Data on employment by sex and detailed occupational groups
The database on employment by sex and detailed occupational groups (SEGREGAT) contains statistics for over 80 developed and developing countries and for years near to 1970, 1980, 1990 and 2000. The statistics are not always comparable across countries or across points in time, given differences regarding the sources of data collection, worker coverage and national classifications used. However, it may be possible to compare specific and well defined occupational groups, such as teachers, doctors and taxi drivers.
This database was first compiled in 1993 to measure and analyze occupational segregation between men and women in the world . It was also used to provide background information on women and men managers to analyze the reasons women find it hard to come into positions of power . In addition, the database has been used for many other applications, including for the analysis of individual occupations. More recently, it has been used to analyze occupational segregation in the context of discrimination at work 
The database is compiled mainly from responses to questionnaires we send to countries . It includes statistics for countries providing employment information by sex for at least 15 occupational groups. Statistics come mainly from Population Census and Labour Force Survey but also in some cases also from Administrative Records and Establishment-based surveys. Generally they refer to total employment although in some cases it can also relate to the labour force (including employment and unemployment) or to salaried employment (this is usually the case when the source is an establishment-based survey). Statistics by detailed occupational groups can be presented according to different occupational classifications. Most countries use an adaptation of an international classification (ISCO-68 or ISCO-88) but many developed nations used a national classification.
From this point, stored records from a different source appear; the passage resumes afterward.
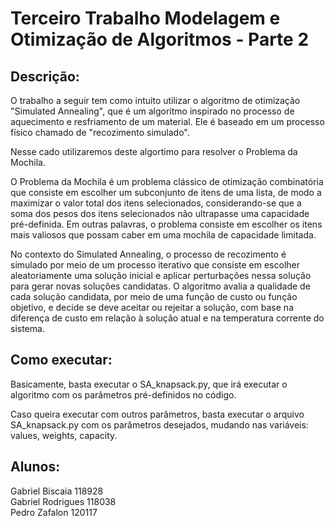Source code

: # Terceiro Trabalho Modelagem e Otimização de Algoritmos - Parte 2

## Descrição:

O trabalho a seguir tem como intuito utilizar o algoritmo de otimização "Simulated Annealing", que é um algoritmo inspirado no processo de aquecimento e resfriamento de um material. Ele é baseado em um processo físico chamado de "recozimento simulado".

Nesse cado utilizaremos deste algortimo para resolver o Problema da Mochila.

O Problema da Mochila é um problema clássico de otimização combinatória que consiste em escolher um subconjunto de itens de uma lista, de modo a maximizar o valor total dos itens selecionados, considerando-se que a soma dos pesos dos itens selecionados não ultrapasse uma capacidade pré-definida. Em outras palavras, o problema consiste em escolher os itens mais valiosos que possam caber em uma mochila de capacidade limitada.

No contexto do Simulated Annealing, o processo de recozimento é simulado por meio de um processo iterativo que consiste em escolher aleatoriamente uma solução inicial e aplicar perturbações nessa solução para gerar novas soluções candidatas. O algoritmo avalia a qualidade de cada solução candidata, por meio de uma função de custo ou função objetivo, e decide se deve aceitar ou rejeitar a solução, com base na diferença de custo em relação à solução atual e na temperatura corrente do sistema.

## Como executar:

Basicamente, basta executar o SA_knapsack.py, que irá executar o algoritmo com os parâmetros pré-definidos no código.

Caso queira executar com outros parâmetros, basta executar o arquivo SA_knapsack.py com os parâmetros desejados, mudando nas variáveis: values, weights, capacity.

## Alunos:

Gabriel Biscaia 118928  
Gabriel Rodrigues 118038  
Pedro Zafalon 120117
The occupational titles used appear either in English, French or Spanish. Not all occupational groups have corresponding titles, however, because countries do not always provide complete information. The database provides information about coverage, type of classification used and source for each country and reference year.
To maintain its usefulness, this unique database is regularly corrected for errors and updated. As much as possible its country coverage is extended to improve regional representation. While a number of checks are carried out to identify errors in the data, we are aware that some data entry errors remain in the data, and we would appreciate users to point them out to us, at email@example.com.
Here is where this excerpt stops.